If anyone would look hard now, though, they would see that she is close to blinking. As close as you can be without succeeding, and she feels like that should be noticeable. If Shannon would just pay attention, she would notice. Tara is almost certain of this. But Shannon is immersed in a phone call, and she seems concerned.
She’s holding her cell phone to her ear with her left hand and a ballpoint pen hovering above a notepad in her right, and her all-business attitude just crumbled with whatever has been said. Tara watches her face and feels a cold and certain assurance that this is the inevitable call that means the decision has been made. They are going to end her life. If life was what you called this frozen purgatory. Then Shannon speaks, and Tara realizes that it has nothing to do with her at all.
“She might have killed someone? The same woman I spoke to? Abby Kaplan, yes, that was her name, but what in the world...” She stops, clearly interrupted.
Tara is trying to follow the conversation, but it’s confusing — Abby Kaplan was one of the two strangers who’d visited her. Older than the second one, the one who pretended to be Justin Loveless and stared into Tara’s eyes like a hunter looking through a scope. That man seems right for a murderer; Abby Kaplan does not. Abby Kaplan is supposed to be part of her team, someone to help. The college hired her.
Top-notch recruiting, Hammel, Tara thinks, put that one in your brochures. She wants to laugh, and even though she can’t, it is still a pleasant sensation. Terror is often present, and frustration is constant, but humor is beginning to appear now and then to leaven these, as if her brain has tired of the relentless sorrow. She sometimes thinks that if she could simply communicate her mere existence, the rest could be endured. She could learn to have a life with some pleasure, then.
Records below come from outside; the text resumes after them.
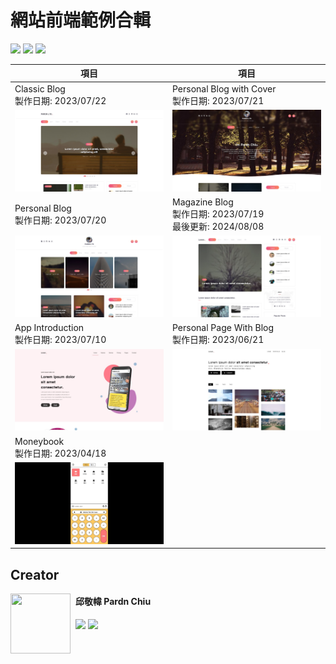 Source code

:
# 網站前端範例合輯

![](https://img.shields.io/github/repo-size/pardnchiu/web-template?label=size&color=bb4444) ![](https://img.shields.io/github/license/pardnchiu/web-template?label=license&color=44bb44) ![](https://img.shields.io/badge/creator-邱敬幃-4444bb)

| 項目 | 項目 |
| - | - |
| Classic Blog<br>製作日期: 2023/07/22| Personal Blog with Cover<br>製作日期: 2023/07/21 |
| [![](./image/20230722.jpg)](https://pardnchiu.github.io/web-template/target/20230722) | [![](./image/20230721.jpg)](https://pardnchiu.github.io/web-template/target/20230721) |
| Personal Blog<br>製作日期: 2023/07/20 | Magazine Blog<br>製作日期: 2023/07/19<br>最後更新: 2024/08/08
| [![](./image/20230720.jpg)](https://pardnchiu.github.io/web-template/target/20230720) | [![](./image/20230719.jpg)](https://pardnchiu.github.io/web-template/target/20230719) |
| App Introduction<br>製作日期: 2023/07/10 |  Personal Page With Blog<br>製作日期: 2023/06/21 |
| [![](./image/20230710.jpg)](https://pardnchiu.github.io/web-template/target/20230710) |  [![](./image/20230621.jpg)](https://pardnchiu.github.io/web-template/target/20230621) | 
|  Moneybook<br>製作日期: 2023/04/18 | |
| [![](./image/20230418.jpg)](https://pardnchiu.github.io/web-template/target/20230418) | 

## Creator

<img src="https://avatars.githubusercontent.com/u/25631760" align="left" style="float: left; margin-right: 0.5rem; width: 96px; height: 96px;" />

<h4 style="padding-top: 0">邱敬幃 Pardn Chiu</h4>

[![](https://pardn.io/image/mail.svg)](mailto:dev@pardn.io) [![](https://skillicons.dev/icons?i=linkedin)](https://linkedin.com/in/pardnchiu)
Not the life she’d imagined, of course, but still one worth living. If they just knew that she was in here. But without that...
“Her own boss?” Shannon says into the phone. “Are you kidding me? I just... no, listen, I don’t give a damn about how Hammel is going to find a better firm, what does that even mean? Your first hire just killed her boss, and now you’ll admit that you could have done better?”
Bless you, Shannon, Tara thinks.
The pen descends to the notepad, but no words are written, and Shannon’s mouth screws tight. Then she says, “I know I’m not a police officer, that’s not a revelatory bit of information, but I still possess common sense, and maybe I should talk to the police, don’t you think?”
Shannon lifts the ballpoint pen away from the pad and clicks it rapidly while she listens. The sound seems large to Tara; something about that small click embeds in her brain in a different way than other, louder things. Why was that?
Suddenly, Tara’s thumb twitches.
Stunned, she tries to do it again, without success. But... it just moved. She is positive of that. Now that her attention is on it and she can’t replicate the feat, though, the sensation begins to feel false, a phantom movement, a cruel illusion. And yet, for an instant, she’d been certain. It came from the sound, almost, from watching Shannon click that pen and hearing the accompanying sound and then it was as if her muscle memory had fired and Tara had mimicked the gesture.